**Try it**
Your reply should hold only the lines from the records below where "models" occurs.

Content starts

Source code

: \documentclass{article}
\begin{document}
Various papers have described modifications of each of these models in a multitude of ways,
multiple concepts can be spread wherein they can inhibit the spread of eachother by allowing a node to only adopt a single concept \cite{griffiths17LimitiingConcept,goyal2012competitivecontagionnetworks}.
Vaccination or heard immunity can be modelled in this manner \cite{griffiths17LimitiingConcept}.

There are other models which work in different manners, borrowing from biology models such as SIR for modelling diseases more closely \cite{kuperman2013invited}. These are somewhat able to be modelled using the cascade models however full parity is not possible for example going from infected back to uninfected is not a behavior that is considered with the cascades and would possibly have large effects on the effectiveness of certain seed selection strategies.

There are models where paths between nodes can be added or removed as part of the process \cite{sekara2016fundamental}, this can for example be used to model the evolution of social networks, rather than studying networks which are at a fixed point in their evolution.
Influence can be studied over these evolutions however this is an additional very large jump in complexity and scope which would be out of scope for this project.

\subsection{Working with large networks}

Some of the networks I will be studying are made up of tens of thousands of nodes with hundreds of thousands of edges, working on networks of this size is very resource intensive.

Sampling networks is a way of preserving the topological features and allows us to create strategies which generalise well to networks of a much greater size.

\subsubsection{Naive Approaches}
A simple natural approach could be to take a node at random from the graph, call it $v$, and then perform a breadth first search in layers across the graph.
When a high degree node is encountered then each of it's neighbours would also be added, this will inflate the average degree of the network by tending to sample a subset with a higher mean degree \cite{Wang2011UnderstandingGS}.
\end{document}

Content ends
Content starts

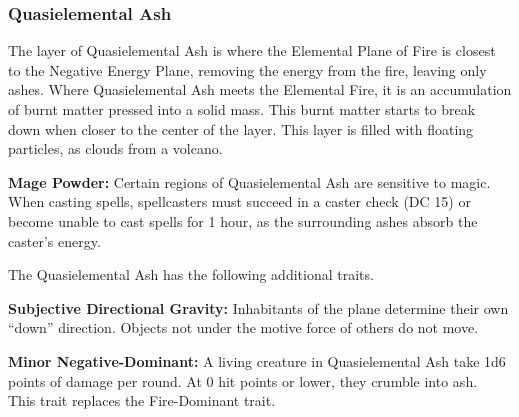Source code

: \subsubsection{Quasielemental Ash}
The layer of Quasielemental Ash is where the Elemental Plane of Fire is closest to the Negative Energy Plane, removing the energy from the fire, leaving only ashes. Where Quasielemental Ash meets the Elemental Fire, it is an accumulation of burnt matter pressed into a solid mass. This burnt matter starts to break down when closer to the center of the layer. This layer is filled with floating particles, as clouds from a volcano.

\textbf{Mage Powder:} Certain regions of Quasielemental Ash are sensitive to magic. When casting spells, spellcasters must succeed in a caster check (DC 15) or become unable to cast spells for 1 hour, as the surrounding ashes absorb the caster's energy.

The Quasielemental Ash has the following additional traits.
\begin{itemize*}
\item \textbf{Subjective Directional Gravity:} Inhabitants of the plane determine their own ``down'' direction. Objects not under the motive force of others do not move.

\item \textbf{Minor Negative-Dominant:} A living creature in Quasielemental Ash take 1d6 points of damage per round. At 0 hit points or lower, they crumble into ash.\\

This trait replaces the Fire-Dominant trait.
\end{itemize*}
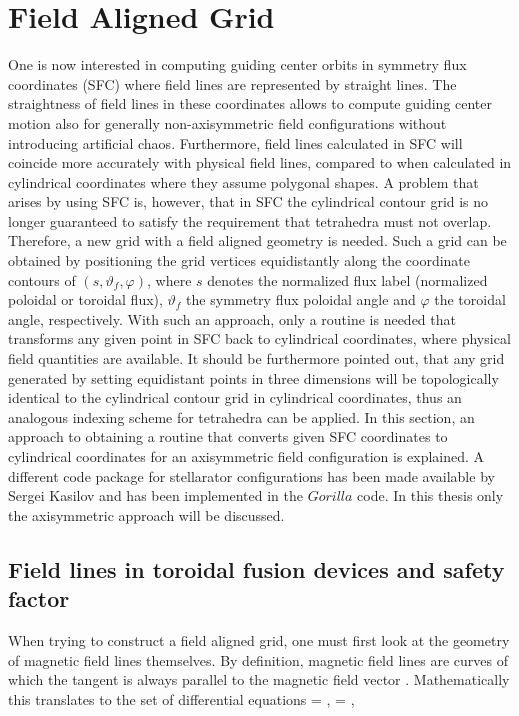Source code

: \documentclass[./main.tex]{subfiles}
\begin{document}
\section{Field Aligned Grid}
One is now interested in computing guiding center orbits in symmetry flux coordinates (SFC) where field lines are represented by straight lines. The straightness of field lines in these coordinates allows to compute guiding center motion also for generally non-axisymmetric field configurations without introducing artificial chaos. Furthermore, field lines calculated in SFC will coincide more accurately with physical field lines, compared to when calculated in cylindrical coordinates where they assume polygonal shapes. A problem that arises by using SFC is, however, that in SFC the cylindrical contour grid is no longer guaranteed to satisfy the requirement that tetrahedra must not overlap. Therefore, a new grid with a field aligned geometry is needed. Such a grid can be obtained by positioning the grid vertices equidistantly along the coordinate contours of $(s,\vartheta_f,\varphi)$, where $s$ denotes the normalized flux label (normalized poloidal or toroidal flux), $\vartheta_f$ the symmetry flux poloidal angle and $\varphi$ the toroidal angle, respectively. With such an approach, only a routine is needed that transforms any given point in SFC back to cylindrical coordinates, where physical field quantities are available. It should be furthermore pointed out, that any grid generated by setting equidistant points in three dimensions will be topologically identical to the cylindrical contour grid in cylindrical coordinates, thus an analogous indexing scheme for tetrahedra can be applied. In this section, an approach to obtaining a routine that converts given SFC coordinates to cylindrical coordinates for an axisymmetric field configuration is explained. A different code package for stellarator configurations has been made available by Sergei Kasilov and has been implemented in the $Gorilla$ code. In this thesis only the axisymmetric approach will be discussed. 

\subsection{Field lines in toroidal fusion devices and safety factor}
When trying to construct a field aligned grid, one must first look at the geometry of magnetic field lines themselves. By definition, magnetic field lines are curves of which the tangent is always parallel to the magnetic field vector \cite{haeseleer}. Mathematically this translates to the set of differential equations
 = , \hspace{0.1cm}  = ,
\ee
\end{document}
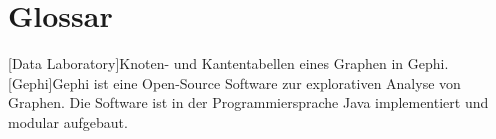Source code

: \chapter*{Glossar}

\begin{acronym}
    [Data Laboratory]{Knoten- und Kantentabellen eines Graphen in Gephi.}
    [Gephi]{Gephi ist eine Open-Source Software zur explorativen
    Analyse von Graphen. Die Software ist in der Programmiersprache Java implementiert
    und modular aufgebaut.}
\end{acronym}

Content ends

**Written reply**
Various papers have described modifications of each of these models in a multitude of ways,
There are other models which work in different manners, borrowing from biology models such as SIR for modelling diseases more closely \cite{kuperman2013invited}. These are somewhat able to be modelled using the cascade models however full parity is not possible for example going from infected back to uninfected is not a behavior that is considered with the cascades and would possibly have large effects on the effectiveness of certain seed selection strategies.
There are models where paths between nodes can be added or removed as part of the process \cite{sekara2016fundamental}, this can for example be used to model the evolution of social networks, rather than studying networks which are at a fixed point in their evolution.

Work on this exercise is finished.